Dr. Liu Yide is currently a postdoctoral researcher in the Department of Mechanical Engineering at Tsinghua University. In 2018, he graduated from Harbin Institute of Technology with a bachelor’s degree in Mechatronics Engineering, and in 2023, he obtained his PhD in Mechanics from Zhejiang University. His research interests include mechanical insects, miniature origami robots, and bionic motion control. He has published papers as the first author or corresponding author in journals such as Nature Communications, T-RO, RA-L. In 2023, he was nominated as an RSS Pioneer for his research on mechanical insects and assembly systems, being the first researcher from a Chinese university to receive this nomination.
Qu Shaoxing, a distinguished professor at Zhejiang University, is a “Changjiang Scholar” appointed by the Ministry of Education, a recipient of the National Outstanding Youth Science Fund, and the principal investigator of the National Natural Science Foundation Innovation Group Project. He currently serves as the vice chairman of the Chinese Society of Mechanics, a member of the Teaching Guidance Committee for Mechanics of Higher Education Institutions, a board member of the Society of Engineering Sciences, the director of the “Soft Matter Mechanics” Innovation Intelligence Base for Higher Education Institutions, the director of the International Science and Technology Cooperation Base for Soft Robotics and Flexible Electronics in Zhejiang Province, and the director of the Joint Laboratory of Intelligent Materials and Flexible Electronics Technology between Zhejiang University and the China Academy of Space Technology. He has previously served as the vice dean of the School of Aeronautics and Astronautics at Zhejiang University and the director of the Key Laboratory of Soft Robotics and Intelligent Devices in Zhejiang Province. His main research interests include intelligent soft materials and soft machines, intelligent miniature robots, multiscale and micro-nano mechanics, and mechanics of composite materials. He has published over 200 SCI academic papers and serves on the editorial boards of journals such as International Journal of Solids and Structures, International Journal of Fracture, Proceedings of the Royal Society A, Research, ASME Open Journal of Engineering, Journal of Zhejiang University-SCIENCE A (Applied Physics & Engineering), Mechanics of Soft Materials, Journal of Solid Mechanics, Advances in Mechanics, Robotics, etc., and has served as the associate editor of the ASME Journal of Applied Mechanics.

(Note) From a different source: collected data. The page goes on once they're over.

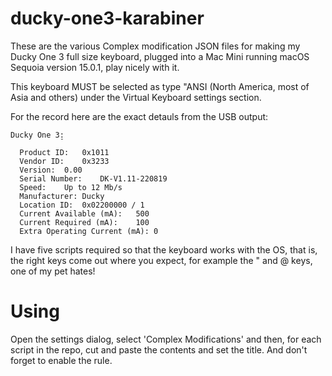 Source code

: # ducky-one3-karabiner

These are the various Complex modification JSON files for making my Ducky One
3 full size keyboard, plugged into a Mac Mini running macOS Sequoia version
15.0.1, play nicely with it.

This keyboard MUST be selected as type "ANSI (North America, most of Asia and
others) under the Virtual Keyboard settings section.

For the record here are the exact detauls from the USB output:

```
Ducky One 3̠:

  Product ID:	0x1011
  Vendor ID:	0x3233
  Version:	0.00
  Serial Number:	DK-V1.11-220819
  Speed:	Up to 12 Mb/s
  Manufacturer:	Ducky
  Location ID:	0x02200000 / 1
  Current Available (mA):	500
  Current Required (mA):	100
  Extra Operating Current (mA):	0
```

I have five scripts required so that the keyboard works with the OS, that is,
the right keys come out where you expect, for example the " and @ keys, one of
my pet hates!

# Using

Open the settings dialog, select 'Complex Modifications' and then, for each
script in the repo, cut and paste the contents and set the title.  And don't
forget to enable the rule.
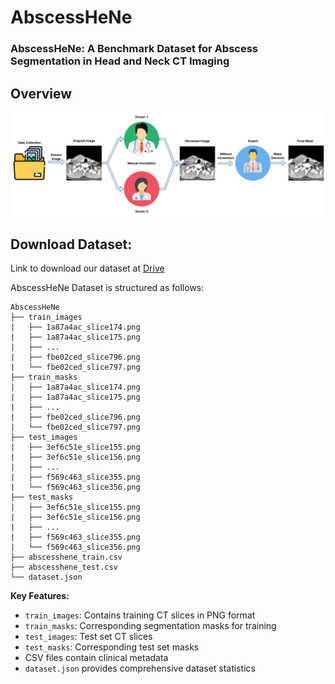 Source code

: # AbscessHeNe
### AbscessHeNe: A Benchmark Dataset for Abscess Segmentation in Head and Neck CT Imaging

## Overview
<img src="process.png" />

## Download Dataset:
Link to download our dataset at [Drive](https://drive.google.com/drive/folders/1_vLDHuEjtUMyLOpkKBugvrN9jHO5YQTM?usp=sharing)

AbscessHeNe Dataset is structured as follows:

```
AbscessHeNe
├── train_images
|   ├── 1a87a4ac_slice174.png
|   ├── 1a87a4ac_slice175.png
|   ├── ...
|   ├── fbe02ced_slice796.png
|   └── fbe02ced_slice797.png
├── train_masks
|   ├── 1a87a4ac_slice174.png
|   ├── 1a87a4ac_slice175.png
|   ├── ...
|   ├── fbe02ced_slice796.png
|   └── fbe02ced_slice797.png
├── test_images
|   ├── 3ef6c51e_slice155.png
|   ├── 3ef6c51e_slice156.png
|   ├── ...
|   ├── f569c463_slice355.png
|   └── f569c463_slice356.png
├── test_masks
|   ├── 3ef6c51e_slice155.png
|   ├── 3ef6c51e_slice156.png
|   ├── ...
|   ├── f569c463_slice355.png
|   └── f569c463_slice356.png
├── abscesshene_train.csv
├── abscesshene_test.csv
└── dataset.json
```

**Key Features:**
- `train_images`: Contains training CT slices in PNG format
- `train_masks`: Corresponding segmentation masks for training
- `test_images`: Test set CT slices
- `test_masks`: Corresponding test set masks
- CSV files contain clinical metadata
- `dataset.json` provides comprehensive dataset statistics
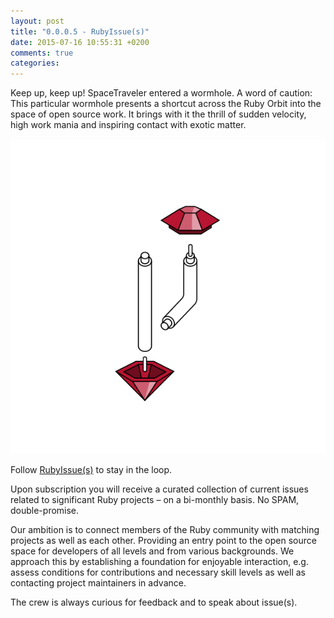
 ```yaml
---
layout: post
title: "0.0.0.5 - RubyIssue(s)"
date: 2015-07-16 10:55:31 +0200
comments: true
categories:
---
```


Keep up, keep up! SpaceTraveler entered a wormhole.
A word of caution:<br>
This particular wormhole presents a shortcut across the Ruby Orbit into the space of open source work.
It brings with it the thrill of sudden velocity, high work mania and inspiring contact with exotic matter.

<img src="/images/RubyIssues/issues_logo_blck.png" alt="RubyIssue(s)">

Follow [RubyIssue(s)](https://rubyissues.ongoodbits.com) to stay in the loop.

Upon subscription you will receive a curated collection of current issues related to significant Ruby projects – on a bi-monthly basis. No SPAM, double-promise.

Our ambition is to connect members of the Ruby community with matching projects as well as each other.
Providing an entry point to the open source space for developers of all levels and from various backgrounds. We approach this by establishing a foundation for enjoyable interaction, e.g. assess conditions for contributions and necessary skill levels as well as contacting project maintainers in advance.

The crew is always curious for feedback and to speak about issue(s).
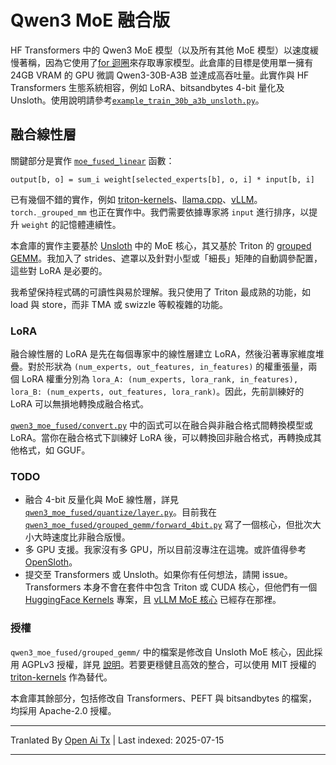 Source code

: # Qwen3 MoE 融合版

HF Transformers 中的 Qwen3 MoE 模型（以及所有其他 MoE 模型）以速度緩慢著稱，因為它使用了[for 迴圈](https://github.com/huggingface/transformers/blob/bdf5fb70aa11782cce22027d76879f71f4e41c1e/src/transformers/models/qwen3_moe/modular_qwen3_moe.py#L103)來存取專家模型。此倉庫的目標是使用單一擁有 24GB VRAM 的 GPU 微調 Qwen3-30B-A3B 並達成高吞吐量。此實作與 HF Transformers 生態系統相容，例如 LoRA、bitsandbytes 4-bit 量化及 Unsloth。使用說明請參考[`example_train_30b_a3b_unsloth.py`](https://github.com/woct0rdho/transformers-qwen3-moe-fused/blob/master/example_train_30b_a3b_unsloth.py)。

## 融合線性層

關鍵部分是實作 [`moe_fused_linear`](https://github.com/woct0rdho/transformers-qwen3-moe-fused/blob/master/qwen3_moe_fused/functional.py) 函數：
```
output[b, o] = sum_i weight[selected_experts[b], o, i] * input[b, i]
```
已有幾個不錯的實作，例如 [triton-kernels](https://github.com/triton-lang/triton/blob/dd1c3d429d1c24904722ac699ea5750bc694c4d6/python/triton_kernels/triton_kernels/matmul_ogs.py)、[llama.cpp](https://github.com/ggml-org/llama.cpp/blob/a0535ffa0d35fccfec3e1a0a3bfc9dbb6054d7c0/ggml/src/ggml-cuda/ggml-cuda.cu#L2065)、[vLLM](https://github.com/vllm-project/vllm/blob/015fab8c2fa4db8776f7e91abd50371911673d88/vllm/model_executor/layers/fused_moe/fused_moe.py)。`torch._grouped_mm` 也正在實作中。我們需要依據專家將 `input` 進行排序，以提升 `weight` 的記憶體連續性。

本倉庫的實作主要基於 [Unsloth](https://github.com/unslothai/unsloth/blob/2bfc39b6387577457834059c59f83fcdb954c9bd/unsloth/kernels/moe) 中的 MoE 核心，其又基於 Triton 的 [grouped GEMM](https://triton-lang.org/main/getting-started/tutorials/08-grouped-gemm.html)。我加入了 strides、遮罩以及針對小型或「細長」矩陣的自動調參配置，這些對 LoRA 是必要的。

我希望保持程式碼的可讀性與易於理解。我只使用了 Triton 最成熟的功能，如 load 與 store，而非 TMA 或 swizzle 等較複雜的功能。

### LoRA

融合線性層的 LoRA 是先在每個專家中的線性層建立 LoRA，然後沿著專家維度堆疊。對於形狀為 `(num_experts, out_features, in_features)` 的權重張量，兩個 LoRA 權重分別為 `lora_A: (num_experts, lora_rank, in_features), lora_B: (num_experts, out_features, lora_rank)`。因此，先前訓練好的 LoRA 可以無損地轉換成融合格式。

[`qwen3_moe_fused/convert.py`](https://github.com/woct0rdho/transformers-qwen3-moe-fused/blob/master/qwen3_moe_fused/convert.py) 中的函式可以在融合與非融合格式間轉換模型或 LoRA。當你在融合格式下訓練好 LoRA 後，可以轉換回非融合格式，再轉換成其他格式，如 GGUF。

### TODO

* 融合 4-bit 反量化與 MoE 線性層，詳見 [`qwen3_moe_fused/quantize/layer.py`](https://github.com/woct0rdho/transformers-qwen3-moe-fused/blob/master/qwen3_moe_fused/quantize/layer.py)。目前我在 [`qwen3_moe_fused/grouped_gemm/forward_4bit.py`](https://github.com/woct0rdho/transformers-qwen3-moe-fused/blob/master/qwen3_moe_fused/grouped_gemm/forward_4bit.py) 寫了一個核心，但批次大小大時速度比非融合版慢。
* 多 GPU 支援。我家沒有多 GPU，所以目前沒專注在這塊。或許值得參考 [OpenSloth](https://github.com/anhvth/opensloth)。
* 提交至 Transformers 或 Unsloth。如果你有任何想法，請開 issue。Transformers 本身不會在套件中包含 Triton 或 CUDA 核心，但他們有一個 [HuggingFace Kernels](https://github.com/huggingface/kernels) 專案，且 [vLLM MoE 核心](https://huggingface.co/kernels-community/moe) 已經存在那裡。

### 授權

`qwen3_moe_fused/grouped_gemm/` 中的檔案是修改自 Unsloth MoE 核心，因此採用 AGPLv3 授權，詳見 [說明](https://github.com/unslothai/unsloth/discussions/2890#discussioncomment-13675890)。若要更穩健且高效的整合，可以使用 MIT 授權的 [triton-kernels](https://github.com/triton-lang/triton/tree/main/python/triton_kernels/triton_kernels) 作為替代。

本倉庫其餘部分，包括修改自 Transformers、PEFT 與 bitsandbytes 的檔案，均採用 Apache-2.0 授權。


---

Tranlated By [Open Ai Tx](https://github.com/OpenAiTx/OpenAiTx) | Last indexed: 2025-07-15

---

Zhou Haofei, a researcher under the Hundred Talents Program at Zhejiang University, is a tenured associate professor and doctoral supervisor. He serves as a member of the Data-Driven Computational Mechanics Methods Professional Group of the Chinese Society of Mechanics, a member of the Solid Mechanics Professional Committee of the Zhejiang Provincial Mechanics Society, and a young editorial board member of the Journal of Computational Mechanics. His research focuses on micro-nano mechanics, advanced materials, and structural mechanics, with results published in journals such as Science, Nature, Journal of the Mechanics and Physics of Solids, Proceedings of the National Academy of Sciences. He has led five national-level projects, including the Excellent Young Scientists Fund of the National Natural Science Foundation.